LAST year, local writer Jesse Blackadder (pictured) made a journey to Antarctica to research her new novel Chasing The Light, about the first woman to reach the icy continent. The trip also inspired her to write a journalism feature that has recently won her the Guy Morrison Prize for Literary Journalism, a national prize which recognises excellence by a writing student who uses fiction techniques in a work of non-fiction.

Winning prizes is not new to Jesse. She was able to make her Antarctic trip after winning an Australian Antarctic Arts Fellowship, which gave her a berth on board the icebreaker Aurora Australis. On her trip, she encountered eight-metre waves, legendary Antarctic dogs, missing artefacts, conspiracy theories of exploration and a continent with a history of being off-limits to females. Her winning journalism feature The first woman and the last dog in Antarctica, looks at the real life history behind the novel and explores the lost stories of the earliest women to travel to Antarctica, including those who applied unsuccessfully to join the great expeditions of the heroic era.

"These women I'm writing about went on a voyage in 1930 and my six-week voyage was not all that different from theirs," Jesse said.

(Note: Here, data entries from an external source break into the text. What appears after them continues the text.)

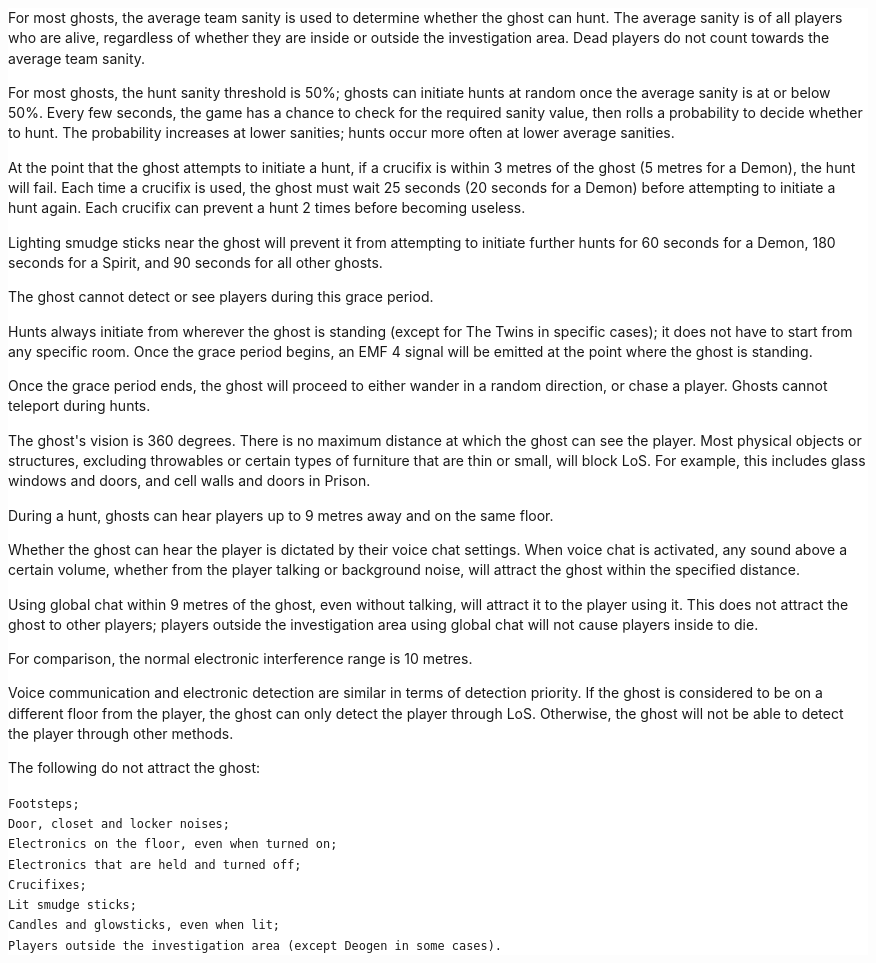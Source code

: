 For most ghosts, the average team sanity is used to determine whether the ghost can hunt. The average sanity is of all players who are alive, regardless of whether they are inside or outside the investigation area. Dead players do not count towards the average team sanity.

For most ghosts, the hunt sanity threshold is 50%; ghosts can initiate hunts at random once the average sanity is at or below 50%. Every few seconds, the game has a chance to check for the required sanity value, then rolls a probability to decide whether to hunt. The probability increases at lower sanities; hunts occur more often at lower average sanities. 

At the point that the ghost attempts to initiate a hunt, if a crucifix is within 3 metres of the ghost (5 metres for a Demon), the hunt will fail. Each time a crucifix is used, the ghost must wait 25 seconds (20 seconds for a Demon) before attempting to initiate a hunt again. Each crucifix can prevent a hunt 2 times before becoming useless.

Lighting smudge sticks near the ghost will prevent it from attempting to initiate further hunts for 60 seconds for a Demon, 180 seconds for a Spirit, and 90 seconds for all other ghosts.

The ghost cannot detect or see players during this grace period.

Hunts always initiate from wherever the ghost is standing (except for The Twins in specific cases); it does not have to start from any specific room. Once the grace period begins, an EMF 4 signal will be emitted at the point where the ghost is standing. 

Once the grace period ends, the ghost will proceed to either wander in a random direction, or chase a player. Ghosts cannot teleport during hunts. 

The ghost's vision is 360 degrees.
There is no maximum distance at which the ghost can see the player.
Most physical objects or structures, excluding throwables or certain types of furniture that are thin or small, will block LoS. For example, this includes glass windows and doors, and cell walls and doors in Prison.

During a hunt, ghosts can hear players up to 9 metres away and on the same floor.

Whether the ghost can hear the player is dictated by their voice chat settings. When voice chat is activated, any sound above a certain volume, whether from the player talking or background noise, will attract the ghost within the specified distance.

Using global chat within 9 metres of the ghost, even without talking, will attract it to the player using it. This does not attract the ghost to other players; players outside the investigation area using global chat will not cause players inside to die.
		
		
For comparison, the normal electronic interference range is 10 metres.

Voice communication and electronic detection are similar in terms of detection priority. If the ghost is considered to be on a different floor from the player, the ghost can only detect the player through LoS. Otherwise, the ghost will not be able to detect the player through other methods.

The following do not attract the ghost:

    Footsteps;
    Door, closet and locker noises;
    Electronics on the floor, even when turned on;
    Electronics that are held and turned off;
    Crucifixes;
    Lit smudge sticks;
    Candles and glowsticks, even when lit;
    Players outside the investigation area (except Deogen in some cases).
		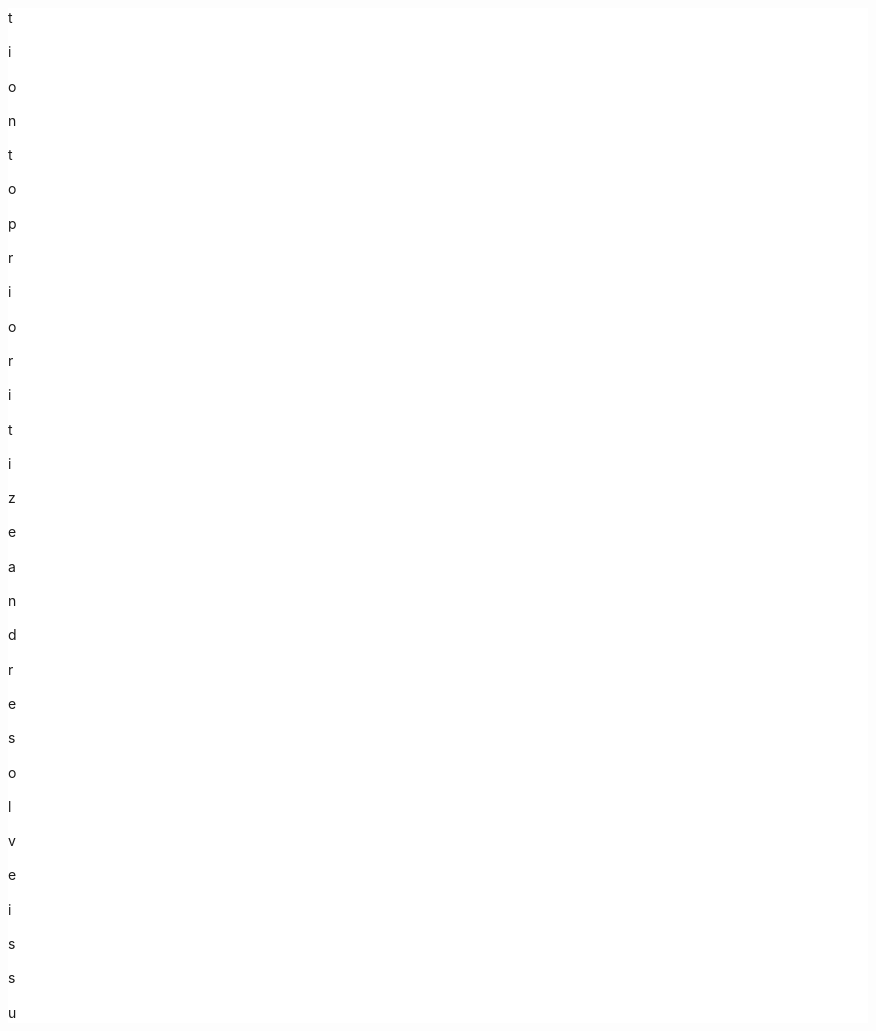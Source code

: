 t

i

o

n

 

t

o

 

p

r

i

o

r

i

t

i

z

e

 

a

n

d

 

r

e

s

o

l

v

e

 

i

s

s

u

"It was a big ship on a rough ocean, a long way from help and I was lucky enough to have a chance to experience what it was like."

For Jesse, combining her skills as a novelist with her journalistic reporting skills is something that comes easily, and she's happy to be breaking moulds with her unique writing style.

"I've been doing a lot of journalism over the year and it's lovely to get recognised for combining literary work into a field most people don't think of as literary," Jesse said.

"It's written in a story telling style, twining my story and theirs together."

In a world where quick news grabs and social media are causing our use of language to get shorter and sharper, Jesse believes "there's always room for the considered essay".

Jesse wrote her new novel as part of a Doctor of Creative Arts at the University of Western Sydney and received the $2000 student literary journalism prize at the Sydney Writers' festival earlier this year, where she was able to hang out with extraordinary writers she has always worshipped, like Jeanette Winterson.

With her career successfully taking off, Jesse's advice to other aspiring writers is "you have got to persist".

"After you've written something, often there's a long wait until there's a response and things fall into place," Jesse said.

Jesse's future plans include writing a children's book about Antarctica and she's also organising some discussion panels at the 2012 Byron Writers' Festival to help other budding writers.